Известие погрузилось в меня, как игла в подопытное животное. Спящим захваченное врасплох, вынутое из теплого домика проворной крепкой ладонью. Крутит глазками, из последних сил тянет шею, будто надеется вылезти – ы-ы-ы, еще чуть-чуть, вот-вот – из жуткой тесной норы, в которую неведомо как угодило. Но жало шприца уже лизнуло под кожей, уже разливается по ноющему предчувствием тельцу смертельное для него лекарство.

Померещилось даже, сквозь последнюю дремоту, будто кто-то сказал:

– Предпочитаю делать это внезапно. Не переношу, знаете ли, как они вот это вот страдают, мучаются.
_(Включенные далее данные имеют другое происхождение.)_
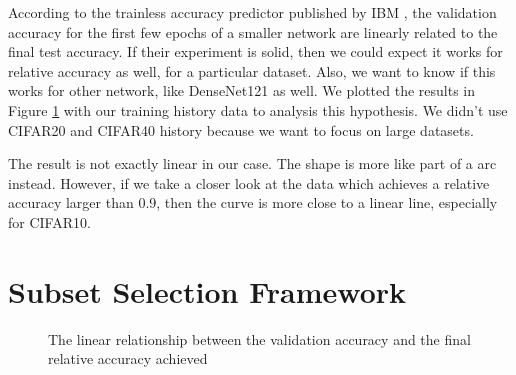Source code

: According to the trainless accuracy predictor published by IBM \cite{Scheidegger2018}, the validation accuracy for the first few epochs of a smaller network are linearly related to the final test accuracy. If their experiment is solid, then we could expect it works for relative accuracy as well, for a particular dataset. Also, we want to know if this works for other network, like DenseNet121 as well. We plotted the results in Figure \ref{Fig.training_trend} with our training history data to analysis this hypothesis. We didn't use CIFAR20 and CIFAR40 history because we want to focus on large datasets.

The result is not exactly linear in our case. The shape is more like part of a arc instead. However, if we take a closer look at the data which achieves a relative accuracy larger than 0.9, then the curve is more close to a linear line, especially for CIFAR10.
\section{Subset Selection Framework}
\begin{figure}[H]
\centering  
{}
\caption{The linear relationship between the validation accuracy and the final relative accuracy achieved}
\label{Fig.training_trend}
\end{figure}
Хуже всего, когда неприятности приходят утром. Был я глупый сонный человек, был я слаб и разнежен после Лоры, запах которой сочился из-под отброшенного одеяла. В мутно-сизом зеркале антикварного трельяжа, встряв меж двух створок, превращался я в испуганного остромордого грызуна. Я тер лицо, будто пытаясь отклеить эту сусличью маску, и тупо возвращал взгляд на экран мобильного. Все-таки как это гадко – быть атакованным жизнью с самого утра, когда еще не умыт, не выспался, из-под одеяла пахнет теплым женским телом, да еще нога промахнулась мимо тапка.

«Алексей Паршин, твой отец при смерти», – гласило sms.

Не открывая глаз, Лора укрылась и зевнула.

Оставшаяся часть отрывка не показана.